### WHAT IS BEING ASKED
Produce the tally of lines in the material below that hold "hidden", without anything else.
━━━━━━━━
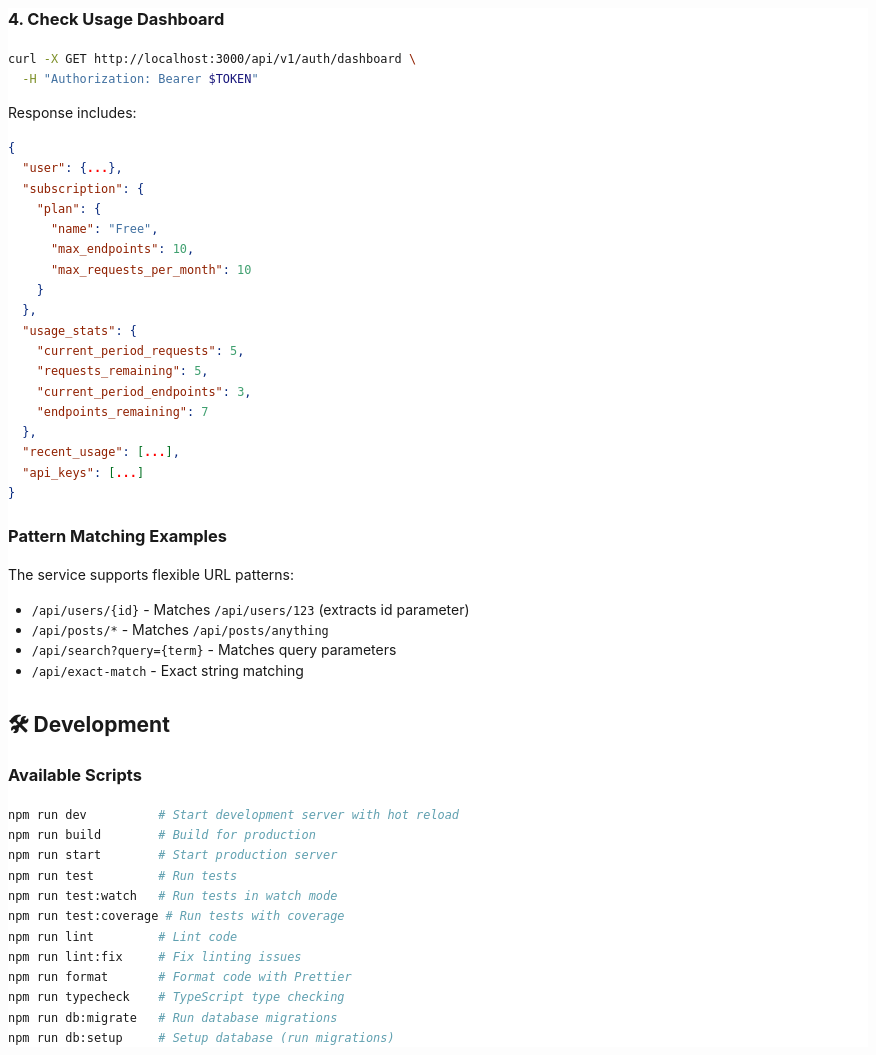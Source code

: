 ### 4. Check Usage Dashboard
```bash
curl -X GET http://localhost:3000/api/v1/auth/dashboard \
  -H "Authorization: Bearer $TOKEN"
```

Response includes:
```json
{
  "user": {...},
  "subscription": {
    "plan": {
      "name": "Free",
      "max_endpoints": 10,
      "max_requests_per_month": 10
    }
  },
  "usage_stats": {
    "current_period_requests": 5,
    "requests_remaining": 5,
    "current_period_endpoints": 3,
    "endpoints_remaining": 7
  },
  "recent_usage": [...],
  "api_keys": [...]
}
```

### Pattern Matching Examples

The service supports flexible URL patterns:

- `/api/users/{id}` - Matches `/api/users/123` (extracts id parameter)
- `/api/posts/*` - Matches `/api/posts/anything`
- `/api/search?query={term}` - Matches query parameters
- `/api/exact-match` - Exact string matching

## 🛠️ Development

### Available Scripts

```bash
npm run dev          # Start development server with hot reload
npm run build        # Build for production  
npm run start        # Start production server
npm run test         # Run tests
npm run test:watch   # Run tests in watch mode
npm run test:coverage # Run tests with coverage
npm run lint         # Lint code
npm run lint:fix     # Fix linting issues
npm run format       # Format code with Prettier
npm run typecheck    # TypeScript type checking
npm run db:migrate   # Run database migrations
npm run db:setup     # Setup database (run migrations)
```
━━━━━━━━
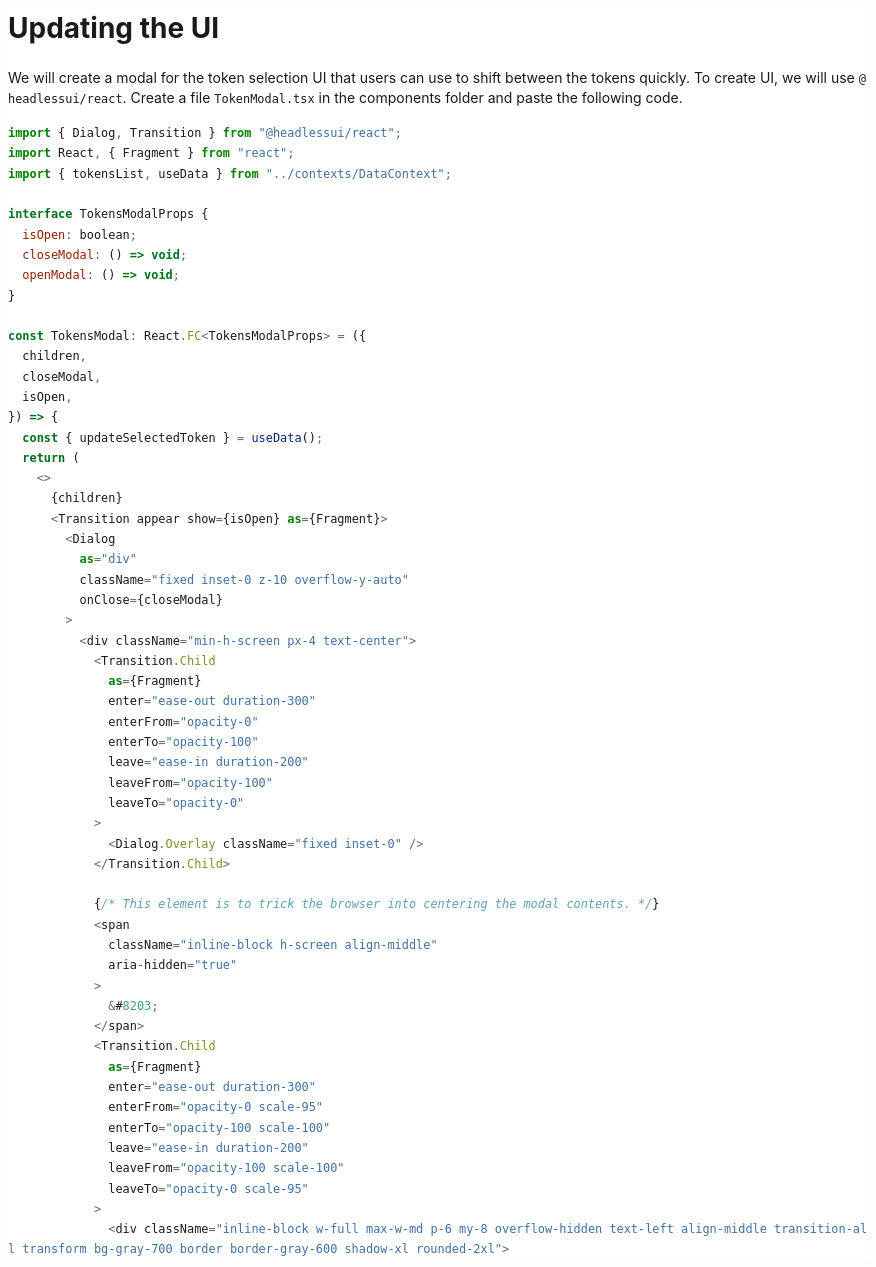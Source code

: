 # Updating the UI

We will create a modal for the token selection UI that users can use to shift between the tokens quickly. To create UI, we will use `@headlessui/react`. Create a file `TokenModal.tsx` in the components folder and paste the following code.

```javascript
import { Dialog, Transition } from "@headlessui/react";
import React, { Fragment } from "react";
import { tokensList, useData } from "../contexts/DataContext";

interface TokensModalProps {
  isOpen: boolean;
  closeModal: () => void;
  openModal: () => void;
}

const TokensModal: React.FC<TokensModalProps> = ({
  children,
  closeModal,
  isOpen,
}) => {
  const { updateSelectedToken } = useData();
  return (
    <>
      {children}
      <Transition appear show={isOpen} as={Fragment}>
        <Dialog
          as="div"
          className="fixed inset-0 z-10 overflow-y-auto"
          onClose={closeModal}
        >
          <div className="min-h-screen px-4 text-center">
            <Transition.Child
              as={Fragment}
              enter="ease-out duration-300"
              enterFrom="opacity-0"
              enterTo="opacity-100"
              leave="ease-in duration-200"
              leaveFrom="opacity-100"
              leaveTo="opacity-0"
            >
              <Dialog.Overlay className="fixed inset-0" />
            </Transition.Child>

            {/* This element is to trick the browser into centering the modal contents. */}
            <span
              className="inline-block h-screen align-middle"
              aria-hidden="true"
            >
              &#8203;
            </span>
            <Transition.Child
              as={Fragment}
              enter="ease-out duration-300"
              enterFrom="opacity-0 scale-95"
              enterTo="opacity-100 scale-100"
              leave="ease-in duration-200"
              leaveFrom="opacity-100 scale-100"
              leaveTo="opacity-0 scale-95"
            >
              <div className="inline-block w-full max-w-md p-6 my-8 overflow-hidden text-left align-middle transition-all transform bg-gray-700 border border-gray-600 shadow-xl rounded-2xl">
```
━━━━━━━━
### WRITTEN SOLUTION
2